The last five years have been filled with stress and fraught with complex decisions for parents. And the issues aren’t going away anytime soon. The pandemic brought health and parenting decisions to what has sometimes felt like a cataclysmic intersection. Even with all my training and background knowledge, it has frequently felt like there was no way to know what the right decision was for my family and my kids. I know many others have felt the same. Especially those who don’t feel as comfortable around healthcare.
One of the most common questions my friends have asked me over the past 4 years, since the first COVID-19 vaccines came out, was “Are they safe?”. First, it was for themselves. And then, as the younger age groups were approved, it was for their kids. And my resounding answer was, and still is, YES. Yes, they are safe. But no, it’s not 100%. Nothing in life is.

So let’s dig into that a little bit more. Specifically, looking at the risk of myocarditis which has been in the news a lot over the past few years. Myocarditis is simply inflammation of the heart muscle. When the COVID vaccines were first approved, there was no hint of these cardiac risks. So when they started making the news, there was an outcry. Claiming the vaccines weren’t fully tested. Claiming the process was rushed. And let me reassure you. They were tested. And the process was not rushed. So what happened? And do you need to be worried about your kid’s heart?

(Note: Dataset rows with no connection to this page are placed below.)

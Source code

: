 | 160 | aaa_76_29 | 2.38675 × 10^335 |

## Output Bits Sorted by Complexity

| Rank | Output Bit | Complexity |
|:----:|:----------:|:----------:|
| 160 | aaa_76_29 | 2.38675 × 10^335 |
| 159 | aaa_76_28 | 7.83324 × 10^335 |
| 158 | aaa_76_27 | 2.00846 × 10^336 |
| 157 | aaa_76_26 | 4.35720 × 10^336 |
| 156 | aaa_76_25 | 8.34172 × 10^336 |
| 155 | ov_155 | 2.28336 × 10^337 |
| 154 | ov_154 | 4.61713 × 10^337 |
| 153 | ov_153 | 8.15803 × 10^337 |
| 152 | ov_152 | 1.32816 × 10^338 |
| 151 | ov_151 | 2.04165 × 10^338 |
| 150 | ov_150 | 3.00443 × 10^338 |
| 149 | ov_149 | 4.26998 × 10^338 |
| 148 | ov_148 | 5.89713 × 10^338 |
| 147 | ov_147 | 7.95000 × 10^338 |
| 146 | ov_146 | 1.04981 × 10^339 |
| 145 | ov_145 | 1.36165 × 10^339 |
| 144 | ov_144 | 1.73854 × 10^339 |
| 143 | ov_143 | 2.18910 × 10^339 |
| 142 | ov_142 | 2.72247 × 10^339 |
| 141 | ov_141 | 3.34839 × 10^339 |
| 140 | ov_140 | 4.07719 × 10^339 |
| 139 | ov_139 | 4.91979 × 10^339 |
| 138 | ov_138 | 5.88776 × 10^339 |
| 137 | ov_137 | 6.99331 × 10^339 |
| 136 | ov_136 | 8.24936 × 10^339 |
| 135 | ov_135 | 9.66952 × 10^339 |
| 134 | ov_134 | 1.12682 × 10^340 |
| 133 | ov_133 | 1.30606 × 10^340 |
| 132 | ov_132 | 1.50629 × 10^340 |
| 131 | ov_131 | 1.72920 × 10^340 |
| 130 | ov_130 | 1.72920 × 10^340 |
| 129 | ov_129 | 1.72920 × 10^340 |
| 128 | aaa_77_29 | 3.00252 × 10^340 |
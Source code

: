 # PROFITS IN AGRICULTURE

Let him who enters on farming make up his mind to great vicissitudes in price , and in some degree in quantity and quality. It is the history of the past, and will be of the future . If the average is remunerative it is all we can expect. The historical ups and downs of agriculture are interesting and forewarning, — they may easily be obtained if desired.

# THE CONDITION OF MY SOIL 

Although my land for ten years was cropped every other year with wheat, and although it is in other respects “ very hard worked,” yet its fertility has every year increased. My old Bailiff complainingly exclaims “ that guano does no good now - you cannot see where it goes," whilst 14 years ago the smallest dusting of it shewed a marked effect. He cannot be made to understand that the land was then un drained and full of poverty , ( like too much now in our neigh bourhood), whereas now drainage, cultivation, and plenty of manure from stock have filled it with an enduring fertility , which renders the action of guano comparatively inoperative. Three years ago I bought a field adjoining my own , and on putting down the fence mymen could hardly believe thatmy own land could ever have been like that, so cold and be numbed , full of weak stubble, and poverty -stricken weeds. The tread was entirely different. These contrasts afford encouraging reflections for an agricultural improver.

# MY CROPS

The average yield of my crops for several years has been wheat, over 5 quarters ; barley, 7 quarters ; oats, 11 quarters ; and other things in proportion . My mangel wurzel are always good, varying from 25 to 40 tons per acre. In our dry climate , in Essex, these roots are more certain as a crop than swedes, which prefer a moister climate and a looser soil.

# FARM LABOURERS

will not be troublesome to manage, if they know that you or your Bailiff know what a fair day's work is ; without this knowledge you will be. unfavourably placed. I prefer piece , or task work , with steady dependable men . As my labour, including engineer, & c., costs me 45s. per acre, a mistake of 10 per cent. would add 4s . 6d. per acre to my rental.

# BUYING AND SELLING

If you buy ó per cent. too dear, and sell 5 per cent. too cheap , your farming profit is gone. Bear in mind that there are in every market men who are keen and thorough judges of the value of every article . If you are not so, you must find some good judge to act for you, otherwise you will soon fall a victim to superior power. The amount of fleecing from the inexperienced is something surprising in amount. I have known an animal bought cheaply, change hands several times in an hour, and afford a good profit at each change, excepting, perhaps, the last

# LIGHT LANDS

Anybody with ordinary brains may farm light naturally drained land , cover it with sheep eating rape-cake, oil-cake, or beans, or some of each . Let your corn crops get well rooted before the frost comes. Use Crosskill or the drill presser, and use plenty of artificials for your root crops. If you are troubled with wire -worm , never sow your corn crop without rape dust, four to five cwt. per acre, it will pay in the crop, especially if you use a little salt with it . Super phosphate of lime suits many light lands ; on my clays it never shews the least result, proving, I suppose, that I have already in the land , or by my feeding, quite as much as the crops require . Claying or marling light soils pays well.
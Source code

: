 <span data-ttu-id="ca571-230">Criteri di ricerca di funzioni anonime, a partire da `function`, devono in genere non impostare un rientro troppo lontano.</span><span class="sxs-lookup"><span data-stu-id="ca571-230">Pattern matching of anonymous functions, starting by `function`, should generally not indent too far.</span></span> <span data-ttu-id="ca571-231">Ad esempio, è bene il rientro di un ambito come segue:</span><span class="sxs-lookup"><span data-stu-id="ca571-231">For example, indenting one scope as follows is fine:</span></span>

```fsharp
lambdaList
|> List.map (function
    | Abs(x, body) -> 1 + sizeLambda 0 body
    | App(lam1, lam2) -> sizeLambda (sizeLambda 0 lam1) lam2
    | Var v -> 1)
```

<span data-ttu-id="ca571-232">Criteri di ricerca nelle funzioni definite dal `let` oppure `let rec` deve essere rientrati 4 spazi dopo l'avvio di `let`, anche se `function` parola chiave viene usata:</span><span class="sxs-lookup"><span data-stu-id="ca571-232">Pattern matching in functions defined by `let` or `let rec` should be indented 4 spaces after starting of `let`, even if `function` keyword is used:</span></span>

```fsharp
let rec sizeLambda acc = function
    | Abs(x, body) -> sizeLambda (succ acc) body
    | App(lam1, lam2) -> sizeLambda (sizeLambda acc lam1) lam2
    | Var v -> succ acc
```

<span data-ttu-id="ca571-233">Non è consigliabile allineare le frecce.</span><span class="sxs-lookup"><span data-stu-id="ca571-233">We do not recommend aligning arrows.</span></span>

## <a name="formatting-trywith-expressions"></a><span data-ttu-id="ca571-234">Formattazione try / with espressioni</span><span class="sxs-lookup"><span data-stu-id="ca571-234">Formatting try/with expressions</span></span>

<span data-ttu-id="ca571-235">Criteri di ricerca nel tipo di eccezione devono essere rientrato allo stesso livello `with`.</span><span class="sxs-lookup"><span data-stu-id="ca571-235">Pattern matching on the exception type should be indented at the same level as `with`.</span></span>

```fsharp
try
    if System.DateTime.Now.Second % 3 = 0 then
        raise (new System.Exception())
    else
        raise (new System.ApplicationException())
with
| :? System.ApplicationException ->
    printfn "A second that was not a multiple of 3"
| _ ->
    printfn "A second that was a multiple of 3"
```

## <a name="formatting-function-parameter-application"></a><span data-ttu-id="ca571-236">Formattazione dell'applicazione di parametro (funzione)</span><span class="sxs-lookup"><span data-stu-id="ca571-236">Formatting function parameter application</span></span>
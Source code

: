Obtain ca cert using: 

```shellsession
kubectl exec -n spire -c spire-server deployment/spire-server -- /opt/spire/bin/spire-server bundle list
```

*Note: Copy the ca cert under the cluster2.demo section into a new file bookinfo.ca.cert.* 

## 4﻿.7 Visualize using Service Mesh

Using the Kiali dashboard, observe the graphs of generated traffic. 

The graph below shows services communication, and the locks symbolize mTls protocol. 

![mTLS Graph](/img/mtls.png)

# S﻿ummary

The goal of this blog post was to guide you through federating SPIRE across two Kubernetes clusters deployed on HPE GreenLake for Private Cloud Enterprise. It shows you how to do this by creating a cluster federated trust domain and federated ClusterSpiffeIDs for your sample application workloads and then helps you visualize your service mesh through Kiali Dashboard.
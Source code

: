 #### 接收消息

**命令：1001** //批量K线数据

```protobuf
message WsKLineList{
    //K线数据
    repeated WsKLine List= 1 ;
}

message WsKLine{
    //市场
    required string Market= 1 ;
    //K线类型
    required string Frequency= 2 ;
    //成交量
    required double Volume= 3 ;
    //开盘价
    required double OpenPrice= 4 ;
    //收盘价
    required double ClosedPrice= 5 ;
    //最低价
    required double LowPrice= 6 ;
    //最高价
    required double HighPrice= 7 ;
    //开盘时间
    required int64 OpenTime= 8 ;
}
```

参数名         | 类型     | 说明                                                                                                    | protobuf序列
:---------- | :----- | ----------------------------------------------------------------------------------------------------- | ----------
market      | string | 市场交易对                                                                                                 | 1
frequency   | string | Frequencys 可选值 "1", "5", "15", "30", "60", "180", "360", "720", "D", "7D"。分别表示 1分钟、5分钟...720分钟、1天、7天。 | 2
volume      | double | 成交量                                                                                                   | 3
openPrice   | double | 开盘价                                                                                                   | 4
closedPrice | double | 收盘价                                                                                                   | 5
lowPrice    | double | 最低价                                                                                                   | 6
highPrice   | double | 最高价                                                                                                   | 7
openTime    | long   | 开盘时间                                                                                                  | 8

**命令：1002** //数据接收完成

First, let’s talk a little bit about what the vaccine development process looks like. Vaccine development looks a lot like the development process for any pharmaceutical. First, scientists spend years working on background research. For the COVID-19 vaccines, this meant decades of research learning about coronaviruses and mRNA. Most of that time, with no knowledge of what the future was sending our way with a coronavirus pandemic barreling towards us. Then, once researchers believed they had something in the lab that could protect people, they moved onto animal studies. At this step, scientists are trying to demonstrate that their vaccine causes the immune system to stand up and go to work. If it works well, they get to move onto clinical trials in people. The FDA process requires three separate stages of clinical trials. The first is a very small study, usually less than 100 people, who receive the vaccine in the Phase 1 trial. If this group shows no concerning safety issues and also shows that the immune system is responding (like had already been shown in animals), then the vaccine moves onto Phase 2 trials. They increase the number of participants from less than a hundred to several hundred people. Here, they are still monitoring for potential adverse reactions but what they are really looking for is an immune response or evidence that the vaccine is working as expected. Researchers are testing to be sure the vaccine actually protects people from the disease they are trying to prevent. And then, if the Phase 2 results look good, the final Phase 3 clinical trial will increase the number of individuals into the thousands. Here, they are confirming both the immune response as well as looking for the less common side effects that they couldn’t identify with only a few hundred individuals.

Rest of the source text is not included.